Comprehensive short and long read sequencing analysis for the Gaucher and Parkinson's disease-associated GBA gene

Abstract

GBA variants carriers are at increased risk of Parkinson's disease (PD) and Lewy body dementia (LBD). The presence of pseudogene GBAP1 predisposes to structural variants, complicating genetic analysis. We present two methods to resolve recombinant alleles and other variants in GBA: Gauchian, a tool for short-read, whole-genome sequencing data analysis, and Oxford Nanopore sequencing after PCR enrichment. Both methods were concordant for 42 samples carrying a range of recombinants and GBAP1-related mutations, and Gauchian outperformed the GATK Best Practices pipeline. Applying Gauchian to sequencing of over 10,000 individuals shows that copy number variants (CNVs) spanning GBAP1 are relatively common in Africans. CNV frequencies in PD and LBD are similar to controls. Gains may coexist with other mutations in patients, and a modifying effect cannot be excluded. Gauchian detects more GBA variants in LBD than PD, especially severe ones. These findings highlight the importance of accurate GBA analysis in these patients.

Fig. 1. Schematic illustration of the different types of GBA recombinant alleles and positions of PCR primers used to detect them with ONT.

Not to scale, corresponding roughly to g.chr1:155,210,000-155,245,000. a Wild-type allele. Only primer pair 1 will produce an amplicon. b Non-reciprocal recombination (gene conversion). Similar to non-recombinant alleles, only primer pair 1 will produce an amplicon. c Reciprocal crossover between gene and pseudogene resulting in a 20.6 kb deletion (CNL). Only primer pair 2 will produce an amplicon. d Reciprocal crossover between gene and pseudogene resulting in a 20.6 kb duplication (CNG). Both primer pair 1 and primer pair 3 will produce amplicons. Note that the normal allele is present and that amplification with primer pair 3 will produce an amplicon independently of the number of copy number gains. CNG copy number gain, CNL copy number loss.

Fig. 2. Gauchian detects challenging GBA variants through targeted copy number calling and haplotype phasing.

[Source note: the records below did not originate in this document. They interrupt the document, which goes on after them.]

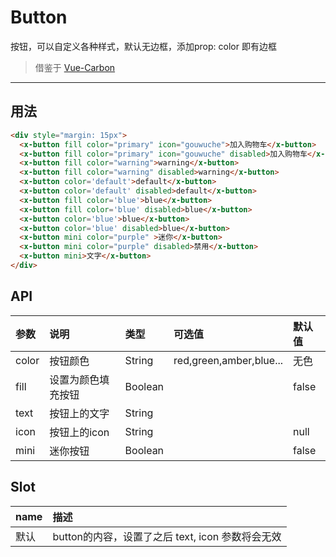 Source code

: # Button

按钮，可以自定义各种样式，默认无边框，添加prop: color 即有边框

> 借鉴于 [Vue-Carbon](https://myronliu347.github.io/vue-carbon/#!/button)

----

## 用法

```html
<div style="margin: 15px">
  <x-button fill color="primary" icon="gouwuche">加入购物车</x-button>
  <x-button fill color="primary" icon="gouwuche" disabled>加入购物车</x-button>
  <x-button fill color="warning">warning</x-button>
  <x-button fill color="warning" disabled>warning</x-button>
  <x-button color='default'>default</x-button>
  <x-button color='default' disabled>default</x-button>
  <x-button fill color='blue'>blue</x-button>
  <x-button fill color='blue' disabled>blue</x-button>
  <x-button color='blue'>blue</x-button>
  <x-button color='blue' disabled>blue</x-button>
  <x-button mini color="purple" >迷你</x-button>
  <x-button mini color="purple" disabled>禁用</x-button>
  <x-button mini>文字</x-button>
</div>
```

## API

| 参数 | 说明 |	类型 | 可选值 | 默认值 |
| :---- | :---- | :---- | :---- | :---- |
| color | 按钮颜色    | String | red,green,amber,blue... | 无色 |
| fill | 设置为颜色填充按钮 | Boolean |  | false |
| text | 按钮上的文字 | String |  |       |
| icon | 按钮上的icon | String |  | null |
| mini |  迷你按钮 | Boolean | | false |


## Slot

| name | 描述     |
| :------------- | :------------- |
| 默认  | button的内容，设置了之后 text, icon 参数将会无效  |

a Median mapping quality (red line) across 2504 1kGP samples plotted for each position in the GBA/GBAP1 region (hg38). A median filter is applied in a 50 bp window. The eleven exons of GBA are shown as orange boxes. GBAP1 and MTX1 exons are shown as green and purple boxes, respectively. The 4 kb major homology region (98.1% sequence similarity, exons 9–11) between GBA and GBAP1 is shaded in pink and highlights an area of low mapping accuracy. The light blue box shows the 10 kb unique region between the two genes in which copy number calling is performed in Gauchian. b Distribution of normalised depth in the 10 kb CN calling region in 2504 1kGP samples, showing peaks at CN1 (CNL), 2 (no CNV) and 3-8 (CNG). c Recombinant haplotypes in the exons 9–11 homology region, distinguished by GBA/GBAP1 differentiating bases (x-axis). Reference genome sequences are shaded in yellow. There is an error in hg38 where the first three sites of GBAP1 show GBA bases, which could lead to alignment errors. The GBA recombinant haplotypes are shown in the white background, including those where one or a few nearby sites are mutated to the corresponding GBAP1 base, resulting from either gene conversion or CNL. Grey bases indicate that the base can be either GBA or GBAP1 depending on the breakpoint position of the CNL/conversion. Shaded in purple are two example GBAP1 haplotypes, found by Gauchian, that have been partially converted to GBA and can cause false-positive GBA variant calls by standard secondary analysis pipelines. For the first example, the reverse-p.L483P variant on GBAP1 directs aligners to align GBAP1 reads to GBA, causing the nearby p.A495P false-positive call. For the second example, the reverse-c.1263del variant inserts 55 bp to GBAP1, driving GBAP1 reads to align to GBA, causing the nearby p.D448H false-positive call. CNG copy number gain, CNL copy number loss, CNV copy number variant.